Die Nachricht vom plötzlichen Krebstod der weltberühmten Tanzkünstlerin Pina Bausch ereilte ihre Compagnie am 30. Juni 2009 während eines Gastspiels im polnischen Wroclav. Trotz des Schocks traten die Tänzer am Abend auf. Auch am fünften Jahrestag des Todes der großen Choreographin, die den Tanz mit der Wucht der Körpersprache revolutionierte, macht ihre Compagnie das, was sie immer tat: "Wir sind auf der Bühne", sagt Sprecherin Ursula Popp.
Der internationale Erfolg des Wuppertaler Tanztheaters ist ungebrochen.
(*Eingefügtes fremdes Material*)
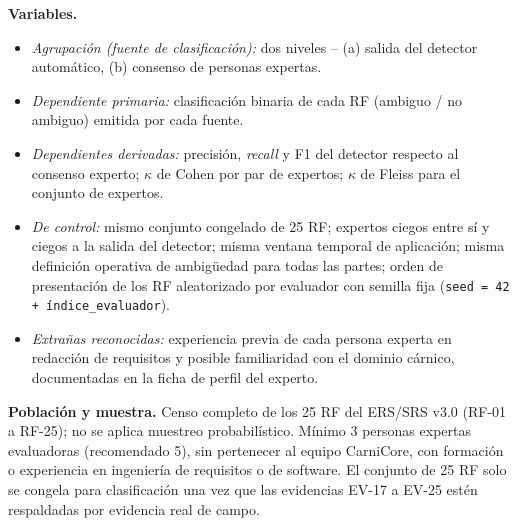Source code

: \documentclass[11pt,a4paper]{article}
\begin{document}
\textbf{Variables.}
\begin{itemize}[nosep]
\item \textit{Agrupación (fuente de clasificación):} dos niveles -- (a) salida del detector automático, (b) consenso de personas expertas.
\item \textit{Dependiente primaria:} clasificación binaria de cada RF (ambiguo / no ambiguo) emitida por cada fuente.
\item \textit{Dependientes derivadas:} precisión, \textit{recall} y F1 del detector respecto al consenso experto; \(\kappa\) de Cohen por par de expertos; \(\kappa\) de Fleiss para el conjunto de expertos.
\item \textit{De control:} mismo conjunto congelado de 25 RF; expertos ciegos entre sí y ciegos a la salida del detector; misma ventana temporal de aplicación; misma definición operativa de ambigüedad para todas las partes; orden de presentación de los RF aleatorizado por evaluador con semilla fija (\texttt{seed = 42 + índice\_evaluador}).
\item \textit{Extrañas reconocidas:} experiencia previa de cada persona experta en redacción de requisitos y posible familiaridad con el dominio cárnico, documentadas en la ficha de perfil del experto.
\end{itemize}

\textbf{Población y muestra.} Censo completo de los 25 RF del ERS/SRS v3.0 (RF-01 a RF-25); no se aplica muestreo probabilístico. Mínimo 3 personas expertas evaluadoras (recomendado 5), sin pertenecer al equipo CarniCore, con formación o experiencia en ingeniería de requisitos o de software. El conjunto de 25 RF solo se congela para clasificación una vez que las evidencias EV-17 a EV-25 estén respaldadas por evidencia real de campo.
\end{document}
Allein in der kommenden Spielzeit stehen Auftritte unter anderem in Paris, New York, Montreal, Antwerpen, Oslo, Taipeh und London auf dem Programm. Doch man meint sich zu verhören, wenn die Sprecherin sagt: "Das ist mal wieder eine normalere Spielzeit für uns."
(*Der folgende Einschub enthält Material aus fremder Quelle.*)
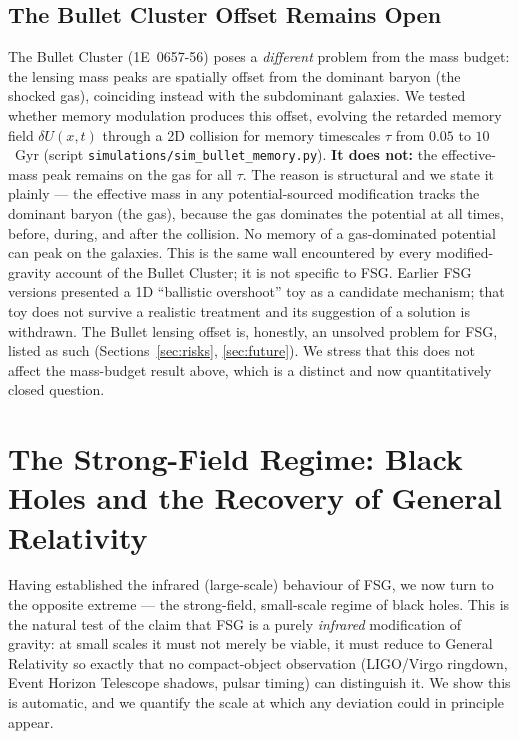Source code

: \documentclass[11pt,a4paper]{article}
\begin{document}
\begin{onehalfspacing}
\subsection{The Bullet Cluster Offset Remains Open}
The Bullet Cluster (1E~0657-56) poses a \emph{different} problem from the mass budget: the lensing mass peaks are spatially offset from the dominant baryon (the shocked gas), coinciding instead with the subdominant galaxies. We tested whether memory modulation produces this offset, evolving the retarded memory field $\delta U(x,t)$ through a 2D collision for memory timescales $\tau$ from $0.05$ to $10$~Gyr (script \texttt{simulations/sim\_bullet\_memory.py}). \textbf{It does not:} the effective-mass peak remains on the gas for all $\tau$. The reason is structural and we state it plainly --- the effective mass in any potential-sourced modification tracks the dominant baryon (the gas), because the gas dominates the potential at all times, before, during, and after the collision. No memory of a gas-dominated potential can peak on the galaxies.
This is the same wall encountered by every modified-gravity account of the Bullet Cluster; it is not specific to FSG. Earlier FSG versions presented a 1D ``ballistic overshoot'' toy as a candidate mechanism; that toy does not survive a realistic treatment and its suggestion of a solution is withdrawn. The Bullet lensing offset is, honestly, an unsolved problem for FSG, listed as such (Sections~\ref{sec:risks}, \ref{sec:future}). We stress that this does not affect the mass-budget result above, which is a distinct and now quantitatively closed question.

\newpage
\section{The Strong-Field Regime: Black Holes and the Recovery of General Relativity}
\label{sec:strongfield}
Having established the infrared (large-scale) behaviour of FSG, we now turn to the opposite extreme --- the strong-field, small-scale regime of black holes. This is the natural test of the claim that FSG is a purely \emph{infrared} modification of gravity: at small scales it must not merely be viable, it must reduce to General Relativity so exactly that no compact-object observation (LIGO/Virgo ringdown, Event Horizon Telescope shadows, pulsar timing) can distinguish it. We show this is automatic, and we quantify the scale at which any deviation could in principle appear.

\end{onehalfspacing}
\end{document}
Wütendes Publikum in Anfangsjahren
Denn in den vergangenen Jahren muteten sich die Tänzer ein kraftraubendes Programm zu, das vom kulturellen Beitrag zu den Olympischen Spielen in London 2012 bis zum 40-jährigen Bestehen des Tanztheaters 2013 reichte. Allein die Jubiläumsspielzeit "Pina40" die im Mai endete, lockte fast 57.000 Zuschauer nach Wuppertal, Essen und Düsseldorf.
Jedes der Stücke von Pina Bausch wurde und wird vom Publikum mit begeisterten minutenlangen Ovationen gefeiert. Das sah in den Anfangsjahren noch anders aus: Wütende Reaktionen lösten die ganz und gar unklassischen Produktionen aus, die die innersten menschlichen Emotionen nach außen kehrten.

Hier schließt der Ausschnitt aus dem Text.